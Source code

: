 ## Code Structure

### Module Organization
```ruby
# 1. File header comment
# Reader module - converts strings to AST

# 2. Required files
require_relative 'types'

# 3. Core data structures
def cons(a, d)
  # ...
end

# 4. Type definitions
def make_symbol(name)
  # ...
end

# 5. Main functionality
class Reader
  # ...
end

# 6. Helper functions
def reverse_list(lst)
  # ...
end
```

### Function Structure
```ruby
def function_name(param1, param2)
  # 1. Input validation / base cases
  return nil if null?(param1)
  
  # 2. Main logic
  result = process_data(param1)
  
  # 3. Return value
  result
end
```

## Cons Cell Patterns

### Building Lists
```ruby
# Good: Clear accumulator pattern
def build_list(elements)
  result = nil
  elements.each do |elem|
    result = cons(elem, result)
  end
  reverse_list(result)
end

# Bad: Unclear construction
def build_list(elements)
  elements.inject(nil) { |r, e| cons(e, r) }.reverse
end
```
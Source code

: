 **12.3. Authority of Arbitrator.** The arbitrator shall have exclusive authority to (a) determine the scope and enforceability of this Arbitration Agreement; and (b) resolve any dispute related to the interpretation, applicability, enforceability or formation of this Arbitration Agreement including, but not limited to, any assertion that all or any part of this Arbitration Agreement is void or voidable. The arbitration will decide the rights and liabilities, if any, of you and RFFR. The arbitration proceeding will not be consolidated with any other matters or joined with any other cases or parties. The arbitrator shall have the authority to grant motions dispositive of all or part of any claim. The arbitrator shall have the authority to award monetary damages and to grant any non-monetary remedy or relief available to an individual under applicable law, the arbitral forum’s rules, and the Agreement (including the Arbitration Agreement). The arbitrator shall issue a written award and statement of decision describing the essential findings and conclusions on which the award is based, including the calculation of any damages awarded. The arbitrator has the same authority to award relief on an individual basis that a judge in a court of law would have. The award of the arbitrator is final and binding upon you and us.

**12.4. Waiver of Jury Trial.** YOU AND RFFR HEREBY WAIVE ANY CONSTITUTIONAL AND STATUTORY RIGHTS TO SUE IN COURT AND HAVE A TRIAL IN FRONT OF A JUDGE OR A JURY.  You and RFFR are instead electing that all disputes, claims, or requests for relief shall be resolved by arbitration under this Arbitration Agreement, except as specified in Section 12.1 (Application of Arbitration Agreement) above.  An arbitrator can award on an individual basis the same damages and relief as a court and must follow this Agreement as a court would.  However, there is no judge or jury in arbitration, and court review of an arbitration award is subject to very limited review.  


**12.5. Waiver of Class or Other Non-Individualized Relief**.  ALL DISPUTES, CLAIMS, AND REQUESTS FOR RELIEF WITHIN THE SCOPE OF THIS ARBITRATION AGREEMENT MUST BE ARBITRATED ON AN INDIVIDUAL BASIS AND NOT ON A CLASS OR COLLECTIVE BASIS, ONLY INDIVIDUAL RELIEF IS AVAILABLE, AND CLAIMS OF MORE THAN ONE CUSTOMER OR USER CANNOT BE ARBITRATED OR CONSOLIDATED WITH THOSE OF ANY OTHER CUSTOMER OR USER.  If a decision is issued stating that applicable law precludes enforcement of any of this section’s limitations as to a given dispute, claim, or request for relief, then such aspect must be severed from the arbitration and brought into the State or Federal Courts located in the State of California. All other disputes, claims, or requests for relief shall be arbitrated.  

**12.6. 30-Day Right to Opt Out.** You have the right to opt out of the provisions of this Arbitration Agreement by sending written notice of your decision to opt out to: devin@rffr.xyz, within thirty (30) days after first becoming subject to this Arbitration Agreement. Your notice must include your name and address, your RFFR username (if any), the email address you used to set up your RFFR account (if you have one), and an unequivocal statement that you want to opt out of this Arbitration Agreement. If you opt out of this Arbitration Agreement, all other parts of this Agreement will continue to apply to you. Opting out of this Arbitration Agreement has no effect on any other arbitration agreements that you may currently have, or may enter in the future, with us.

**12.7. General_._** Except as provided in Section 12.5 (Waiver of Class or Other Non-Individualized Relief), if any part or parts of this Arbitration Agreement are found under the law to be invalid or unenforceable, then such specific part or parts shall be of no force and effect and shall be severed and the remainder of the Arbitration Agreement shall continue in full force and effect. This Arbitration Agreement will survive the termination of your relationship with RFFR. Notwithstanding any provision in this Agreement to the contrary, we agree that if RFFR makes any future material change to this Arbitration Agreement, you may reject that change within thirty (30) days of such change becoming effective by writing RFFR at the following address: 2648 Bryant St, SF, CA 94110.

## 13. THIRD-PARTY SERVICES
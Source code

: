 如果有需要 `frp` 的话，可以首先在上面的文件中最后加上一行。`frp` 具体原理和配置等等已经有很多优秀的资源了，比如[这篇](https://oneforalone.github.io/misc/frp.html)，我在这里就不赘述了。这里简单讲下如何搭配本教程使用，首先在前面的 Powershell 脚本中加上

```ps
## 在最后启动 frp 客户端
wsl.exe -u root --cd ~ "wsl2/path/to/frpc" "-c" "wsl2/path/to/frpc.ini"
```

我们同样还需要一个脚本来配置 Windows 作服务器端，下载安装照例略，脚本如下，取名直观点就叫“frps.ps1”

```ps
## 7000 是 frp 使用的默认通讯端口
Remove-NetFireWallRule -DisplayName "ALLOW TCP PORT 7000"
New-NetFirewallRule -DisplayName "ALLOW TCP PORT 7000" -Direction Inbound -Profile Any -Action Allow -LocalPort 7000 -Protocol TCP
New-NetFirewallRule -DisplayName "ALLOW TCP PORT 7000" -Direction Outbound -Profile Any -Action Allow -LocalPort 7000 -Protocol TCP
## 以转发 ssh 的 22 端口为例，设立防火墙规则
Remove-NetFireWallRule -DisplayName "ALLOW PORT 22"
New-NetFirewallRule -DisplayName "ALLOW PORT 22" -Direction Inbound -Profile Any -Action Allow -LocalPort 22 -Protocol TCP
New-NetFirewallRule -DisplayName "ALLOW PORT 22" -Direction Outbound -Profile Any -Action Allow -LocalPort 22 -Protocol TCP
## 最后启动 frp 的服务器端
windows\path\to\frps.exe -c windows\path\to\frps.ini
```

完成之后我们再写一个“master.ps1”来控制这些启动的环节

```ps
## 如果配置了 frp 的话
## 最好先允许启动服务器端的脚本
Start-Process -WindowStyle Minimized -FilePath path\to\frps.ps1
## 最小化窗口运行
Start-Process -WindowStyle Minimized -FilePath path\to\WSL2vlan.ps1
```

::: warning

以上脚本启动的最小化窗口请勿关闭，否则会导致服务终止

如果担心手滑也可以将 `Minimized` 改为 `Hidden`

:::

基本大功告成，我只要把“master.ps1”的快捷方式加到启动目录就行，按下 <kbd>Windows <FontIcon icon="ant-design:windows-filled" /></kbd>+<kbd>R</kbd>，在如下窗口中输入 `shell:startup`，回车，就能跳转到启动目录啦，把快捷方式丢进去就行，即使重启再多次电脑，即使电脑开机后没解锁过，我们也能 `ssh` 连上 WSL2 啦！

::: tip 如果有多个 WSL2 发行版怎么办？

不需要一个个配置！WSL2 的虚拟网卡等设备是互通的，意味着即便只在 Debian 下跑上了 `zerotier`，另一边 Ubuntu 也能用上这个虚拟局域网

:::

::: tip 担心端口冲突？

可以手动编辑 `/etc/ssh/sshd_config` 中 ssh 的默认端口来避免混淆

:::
══════
#### Task item
The data above should be copied out with complete accuracy.

#### Answer to the exercise
Source code

: ## Code Structure

### Module Organization
```ruby
# 1. File header comment
# Reader module - converts strings to AST

# 2. Required files
require_relative 'types'

# 3. Core data structures
def cons(a, d)
  # ...
end

# 4. Type definitions
def make_symbol(name)
  # ...
end

# 5. Main functionality
class Reader
  # ...
end

# 6. Helper functions
def reverse_list(lst)
  # ...
end
```

### Function Structure
```ruby
def function_name(param1, param2)
  # 1. Input validation / base cases
  return nil if null?(param1)
  
  # 2. Main logic
  result = process_data(param1)
  
  # 3. Return value
  result
end
```

## Cons Cell Patterns

### Building Lists
```ruby
# Good: Clear accumulator pattern
def build_list(elements)
  result = nil
  elements.each do |elem|
    result = cons(elem, result)
  end
  reverse_list(result)
end

# Bad: Unclear construction
def build_list(elements)
  elements.inject(nil) { |r, e| cons(e, r) }.reverse
end
```
Source code

: **12.3. Authority of Arbitrator.** The arbitrator shall have exclusive authority to (a) determine the scope and enforceability of this Arbitration Agreement; and (b) resolve any dispute related to the interpretation, applicability, enforceability or formation of this Arbitration Agreement including, but not limited to, any assertion that all or any part of this Arbitration Agreement is void or voidable. The arbitration will decide the rights and liabilities, if any, of you and RFFR. The arbitration proceeding will not be consolidated with any other matters or joined with any other cases or parties. The arbitrator shall have the authority to grant motions dispositive of all or part of any claim. The arbitrator shall have the authority to award monetary damages and to grant any non-monetary remedy or relief available to an individual under applicable law, the arbitral forum’s rules, and the Agreement (including the Arbitration Agreement). The arbitrator shall issue a written award and statement of decision describing the essential findings and conclusions on which the award is based, including the calculation of any damages awarded. The arbitrator has the same authority to award relief on an individual basis that a judge in a court of law would have. The award of the arbitrator is final and binding upon you and us.

**12.4. Waiver of Jury Trial.** YOU AND RFFR HEREBY WAIVE ANY CONSTITUTIONAL AND STATUTORY RIGHTS TO SUE IN COURT AND HAVE A TRIAL IN FRONT OF A JUDGE OR A JURY.  You and RFFR are instead electing that all disputes, claims, or requests for relief shall be resolved by arbitration under this Arbitration Agreement, except as specified in Section 12.1 (Application of Arbitration Agreement) above.  An arbitrator can award on an individual basis the same damages and relief as a court and must follow this Agreement as a court would.  However, there is no judge or jury in arbitration, and court review of an arbitration award is subject to very limited review.  


**12.5. Waiver of Class or Other Non-Individualized Relief**.  ALL DISPUTES, CLAIMS, AND REQUESTS FOR RELIEF WITHIN THE SCOPE OF THIS ARBITRATION AGREEMENT MUST BE ARBITRATED ON AN INDIVIDUAL BASIS AND NOT ON A CLASS OR COLLECTIVE BASIS, ONLY INDIVIDUAL RELIEF IS AVAILABLE, AND CLAIMS OF MORE THAN ONE CUSTOMER OR USER CANNOT BE ARBITRATED OR CONSOLIDATED WITH THOSE OF ANY OTHER CUSTOMER OR USER.  If a decision is issued stating that applicable law precludes enforcement of any of this section’s limitations as to a given dispute, claim, or request for relief, then such aspect must be severed from the arbitration and brought into the State or Federal Courts located in the State of California. All other disputes, claims, or requests for relief shall be arbitrated.  

**12.6. 30-Day Right to Opt Out.** You have the right to opt out of the provisions of this Arbitration Agreement by sending written notice of your decision to opt out to: devin@rffr.xyz, within thirty (30) days after first becoming subject to this Arbitration Agreement. Your notice must include your name and address, your RFFR username (if any), the email address you used to set up your RFFR account (if you have one), and an unequivocal statement that you want to opt out of this Arbitration Agreement. If you opt out of this Arbitration Agreement, all other parts of this Agreement will continue to apply to you. Opting out of this Arbitration Agreement has no effect on any other arbitration agreements that you may currently have, or may enter in the future, with us.

**12.7. General_._** Except as provided in Section 12.5 (Waiver of Class or Other Non-Individualized Relief), if any part or parts of this Arbitration Agreement are found under the law to be invalid or unenforceable, then such specific part or parts shall be of no force and effect and shall be severed and the remainder of the Arbitration Agreement shall continue in full force and effect. This Arbitration Agreement will survive the termination of your relationship with RFFR. Notwithstanding any provision in this Agreement to the contrary, we agree that if RFFR makes any future material change to this Arbitration Agreement, you may reject that change within thirty (30) days of such change becoming effective by writing RFFR at the following address: 2648 Bryant St, SF, CA 94110.

## 13. THIRD-PARTY SERVICES
Source code

: 如果有需要 `frp` 的话，可以首先在上面的文件中最后加上一行。`frp` 具体原理和配置等等已经有很多优秀的资源了，比如[这篇](https://oneforalone.github.io/misc/frp.html)，我在这里就不赘述了。这里简单讲下如何搭配本教程使用，首先在前面的 Powershell 脚本中加上

```ps
## 在最后启动 frp 客户端
wsl.exe -u root --cd ~ "wsl2/path/to/frpc" "-c" "wsl2/path/to/frpc.ini"
```

我们同样还需要一个脚本来配置 Windows 作服务器端，下载安装照例略，脚本如下，取名直观点就叫“frps.ps1”

```ps
## 7000 是 frp 使用的默认通讯端口
Remove-NetFireWallRule -DisplayName "ALLOW TCP PORT 7000"
New-NetFirewallRule -DisplayName "ALLOW TCP PORT 7000" -Direction Inbound -Profile Any -Action Allow -LocalPort 7000 -Protocol TCP
New-NetFirewallRule -DisplayName "ALLOW TCP PORT 7000" -Direction Outbound -Profile Any -Action Allow -LocalPort 7000 -Protocol TCP
## 以转发 ssh 的 22 端口为例，设立防火墙规则
Remove-NetFireWallRule -DisplayName "ALLOW PORT 22"
New-NetFirewallRule -DisplayName "ALLOW PORT 22" -Direction Inbound -Profile Any -Action Allow -LocalPort 22 -Protocol TCP
New-NetFirewallRule -DisplayName "ALLOW PORT 22" -Direction Outbound -Profile Any -Action Allow -LocalPort 22 -Protocol TCP
## 最后启动 frp 的服务器端
windows\path\to\frps.exe -c windows\path\to\frps.ini
```

完成之后我们再写一个“master.ps1”来控制这些启动的环节

```ps
## 如果配置了 frp 的话
## 最好先允许启动服务器端的脚本
Start-Process -WindowStyle Minimized -FilePath path\to\frps.ps1
## 最小化窗口运行
Start-Process -WindowStyle Minimized -FilePath path\to\WSL2vlan.ps1
```

::: warning

以上脚本启动的最小化窗口请勿关闭，否则会导致服务终止

如果担心手滑也可以将 `Minimized` 改为 `Hidden`

:::

基本大功告成，我只要把“master.ps1”的快捷方式加到启动目录就行，按下 <kbd>Windows <FontIcon icon="ant-design:windows-filled" /></kbd>+<kbd>R</kbd>，在如下窗口中输入 `shell:startup`，回车，就能跳转到启动目录啦，把快捷方式丢进去就行，即使重启再多次电脑，即使电脑开机后没解锁过，我们也能 `ssh` 连上 WSL2 啦！

::: tip 如果有多个 WSL2 发行版怎么办？

不需要一个个配置！WSL2 的虚拟网卡等设备是互通的，意味着即便只在 Debian 下跑上了 `zerotier`，另一边 Ubuntu 也能用上这个虚拟局域网

:::

::: tip 担心端口冲突？

可以手动编辑 `/etc/ssh/sshd_config` 中 ssh 的默认端口来避免混淆

:::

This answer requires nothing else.